DATA FOR REVIEW
-*-*-
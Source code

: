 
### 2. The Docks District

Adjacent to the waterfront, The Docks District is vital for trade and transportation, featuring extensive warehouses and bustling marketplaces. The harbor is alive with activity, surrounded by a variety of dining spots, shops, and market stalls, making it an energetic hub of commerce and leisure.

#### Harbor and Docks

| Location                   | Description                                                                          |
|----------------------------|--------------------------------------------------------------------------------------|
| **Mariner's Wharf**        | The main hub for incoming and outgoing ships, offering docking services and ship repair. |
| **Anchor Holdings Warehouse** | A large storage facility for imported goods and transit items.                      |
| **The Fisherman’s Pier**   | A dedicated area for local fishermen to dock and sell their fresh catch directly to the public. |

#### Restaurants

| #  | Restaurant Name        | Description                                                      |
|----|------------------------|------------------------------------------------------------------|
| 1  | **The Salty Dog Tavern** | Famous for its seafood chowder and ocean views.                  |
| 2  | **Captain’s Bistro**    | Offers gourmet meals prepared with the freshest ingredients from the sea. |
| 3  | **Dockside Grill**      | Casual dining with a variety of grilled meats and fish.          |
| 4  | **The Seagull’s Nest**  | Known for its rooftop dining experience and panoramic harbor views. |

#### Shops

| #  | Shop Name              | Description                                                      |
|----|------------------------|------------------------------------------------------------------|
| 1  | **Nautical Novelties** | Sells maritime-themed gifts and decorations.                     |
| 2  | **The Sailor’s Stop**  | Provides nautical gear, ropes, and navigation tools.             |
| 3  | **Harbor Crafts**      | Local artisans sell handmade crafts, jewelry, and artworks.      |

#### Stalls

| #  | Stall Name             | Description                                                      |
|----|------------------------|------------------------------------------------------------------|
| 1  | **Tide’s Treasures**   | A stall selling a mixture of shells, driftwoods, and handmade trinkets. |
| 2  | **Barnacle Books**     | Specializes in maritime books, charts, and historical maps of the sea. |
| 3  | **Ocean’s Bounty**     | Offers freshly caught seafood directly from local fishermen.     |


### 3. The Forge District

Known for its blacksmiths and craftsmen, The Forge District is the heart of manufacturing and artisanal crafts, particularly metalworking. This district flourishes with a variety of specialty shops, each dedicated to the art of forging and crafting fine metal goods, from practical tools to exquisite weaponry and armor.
-*-*-
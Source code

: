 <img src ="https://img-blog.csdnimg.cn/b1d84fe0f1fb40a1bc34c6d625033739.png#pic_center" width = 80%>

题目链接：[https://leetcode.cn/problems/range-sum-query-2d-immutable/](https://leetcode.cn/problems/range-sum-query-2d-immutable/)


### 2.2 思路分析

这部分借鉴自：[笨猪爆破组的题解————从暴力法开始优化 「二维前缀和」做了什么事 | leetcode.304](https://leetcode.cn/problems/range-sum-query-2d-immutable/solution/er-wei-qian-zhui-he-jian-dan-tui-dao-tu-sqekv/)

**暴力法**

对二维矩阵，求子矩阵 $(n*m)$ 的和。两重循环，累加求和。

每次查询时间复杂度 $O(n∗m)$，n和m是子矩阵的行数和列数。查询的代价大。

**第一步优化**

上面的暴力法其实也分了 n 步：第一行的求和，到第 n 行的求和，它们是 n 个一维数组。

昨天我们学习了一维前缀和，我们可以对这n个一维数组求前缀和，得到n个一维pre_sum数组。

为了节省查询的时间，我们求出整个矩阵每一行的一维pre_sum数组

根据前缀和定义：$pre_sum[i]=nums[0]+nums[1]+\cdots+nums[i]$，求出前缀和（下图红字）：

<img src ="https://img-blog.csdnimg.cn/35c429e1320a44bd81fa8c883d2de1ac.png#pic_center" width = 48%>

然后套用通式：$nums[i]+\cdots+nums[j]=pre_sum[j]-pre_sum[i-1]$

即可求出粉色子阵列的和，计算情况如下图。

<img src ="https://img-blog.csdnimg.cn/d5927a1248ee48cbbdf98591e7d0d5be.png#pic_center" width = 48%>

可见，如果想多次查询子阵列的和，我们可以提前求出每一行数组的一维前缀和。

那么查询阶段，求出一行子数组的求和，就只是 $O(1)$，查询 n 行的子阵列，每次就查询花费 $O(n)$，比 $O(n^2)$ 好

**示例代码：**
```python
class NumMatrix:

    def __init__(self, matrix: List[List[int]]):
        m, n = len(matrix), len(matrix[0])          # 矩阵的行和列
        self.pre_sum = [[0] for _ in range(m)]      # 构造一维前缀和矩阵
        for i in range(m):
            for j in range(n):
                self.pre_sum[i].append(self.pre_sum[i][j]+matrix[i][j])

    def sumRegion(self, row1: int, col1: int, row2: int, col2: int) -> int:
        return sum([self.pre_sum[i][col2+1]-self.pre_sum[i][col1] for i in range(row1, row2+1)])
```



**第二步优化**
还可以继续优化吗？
-*-*-
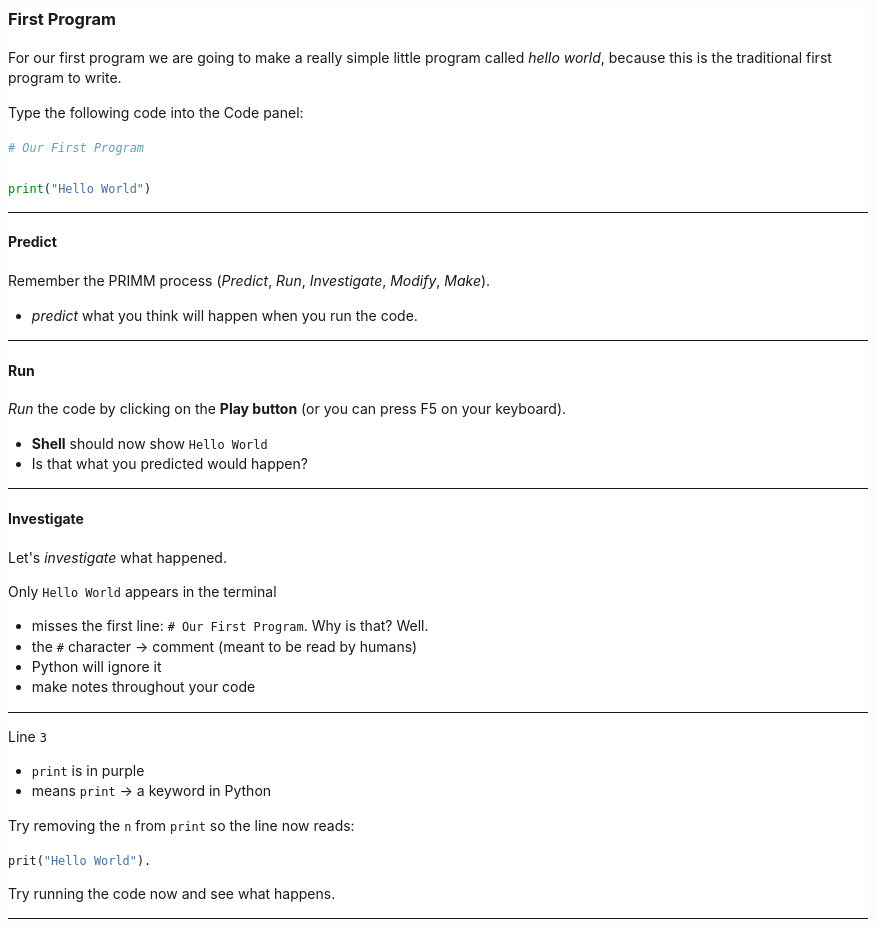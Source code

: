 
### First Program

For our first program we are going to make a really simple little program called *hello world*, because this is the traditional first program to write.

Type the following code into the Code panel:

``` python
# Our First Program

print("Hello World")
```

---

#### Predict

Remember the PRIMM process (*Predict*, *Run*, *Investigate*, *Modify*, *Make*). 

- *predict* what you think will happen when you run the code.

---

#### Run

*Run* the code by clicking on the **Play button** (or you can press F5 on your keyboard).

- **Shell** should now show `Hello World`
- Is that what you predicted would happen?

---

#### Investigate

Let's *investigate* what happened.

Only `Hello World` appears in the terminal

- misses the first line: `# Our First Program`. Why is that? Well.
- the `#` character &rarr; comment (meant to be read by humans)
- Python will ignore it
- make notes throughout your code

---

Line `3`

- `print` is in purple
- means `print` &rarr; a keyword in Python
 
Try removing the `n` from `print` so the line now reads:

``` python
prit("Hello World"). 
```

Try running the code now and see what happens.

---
-*-*-
Copy out every line in the entries above that holds "seafood".

RESPONSE TO THIS EXERCISE
| 1  | **The Salty Dog Tavern** | Famous for its seafood chowder and ocean views.                  |
| 3  | **Ocean’s Bounty**     | Offers freshly caught seafood directly from local fishermen.     |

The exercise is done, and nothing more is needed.